Mookie Salaam

Personal information
- Nationality: United States
- Born: April 5, 1990 (age 36) San Bernardino, California
- Height: 5 ft 11 in (1.80 m)
- Weight: 175 lb (79 kg)

Sport
- Sport: Running
- Event: Sprints
- College team: Oklahoma Sooners
- Club: Adidas

Achievements and titles
- Personal best(s): 100 m: 9.97 (2011 Des Moines) 200 m: 20.05 (Norman 2011) 60 m: 6.54 (Fayetteville 2011)

Medal record
Men's athletics
Representing the United States
World Championships
| Silver medal – second place | 2013 Moscow | 4×100 m relay |

= Mookie Salaam =

American sprinter (born 1990)

Rakieem "Mookie" Mustafa Allah Salaam (born April 5, 1990) is an American sprinter. Grew up in San Bernardino, California, Mookie started running track in the sixth grade, but was forced to quit by his stepfather. Salaam became a three-sport athlete at Edmond North High School in Edmond, Oklahoma. He played wide receiver on the football varsity, but decided to focus on track after suffering a dislocated hip in his junior year.

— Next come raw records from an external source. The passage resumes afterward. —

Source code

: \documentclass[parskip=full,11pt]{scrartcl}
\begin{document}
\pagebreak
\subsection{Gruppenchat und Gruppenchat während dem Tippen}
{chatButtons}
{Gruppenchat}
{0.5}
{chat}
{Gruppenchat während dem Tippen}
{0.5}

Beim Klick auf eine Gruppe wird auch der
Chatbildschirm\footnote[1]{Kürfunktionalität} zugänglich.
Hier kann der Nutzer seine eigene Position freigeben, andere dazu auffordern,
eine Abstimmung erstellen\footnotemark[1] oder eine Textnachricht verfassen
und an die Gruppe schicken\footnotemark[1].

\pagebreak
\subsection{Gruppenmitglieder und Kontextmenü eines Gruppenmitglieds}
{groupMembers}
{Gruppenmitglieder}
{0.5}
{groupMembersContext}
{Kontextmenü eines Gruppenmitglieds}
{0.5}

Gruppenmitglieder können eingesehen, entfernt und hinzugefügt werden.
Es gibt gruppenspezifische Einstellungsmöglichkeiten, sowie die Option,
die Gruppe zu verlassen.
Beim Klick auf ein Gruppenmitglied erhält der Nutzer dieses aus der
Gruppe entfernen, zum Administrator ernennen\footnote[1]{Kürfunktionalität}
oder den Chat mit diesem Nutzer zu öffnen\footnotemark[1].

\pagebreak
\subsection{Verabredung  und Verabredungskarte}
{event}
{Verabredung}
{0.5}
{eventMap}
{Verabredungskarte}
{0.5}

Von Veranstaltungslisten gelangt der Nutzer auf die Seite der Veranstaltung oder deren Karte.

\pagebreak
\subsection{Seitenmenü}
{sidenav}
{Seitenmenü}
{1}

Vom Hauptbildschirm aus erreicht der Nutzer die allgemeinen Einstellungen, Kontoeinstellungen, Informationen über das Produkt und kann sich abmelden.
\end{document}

He turned down football scholarships to run track at the University of Oklahoma. It was not until Salaam's junior year at the university that he made a name for himself nationality. On June 10, 2011, Salaam became the 79th person to break the 10-second barrier when he ran the 100m in 9.97s at the NCAA Track and Field Championships, placing second. He also won the NCAA Indoor 200m that year, with a time of 20.41. Several of his times are school records. He decided to forgo his senior year and sign a professional contract with Adidas, to better prepare for the 2012 United States Olympic Trials. In 2013, Salaam was part of the USA 4 × 100 m team that placed second at the World Championships in Moscow Russia.

In 2023, Salaam became the head coach of the Niagara Purple Eagles track and field team.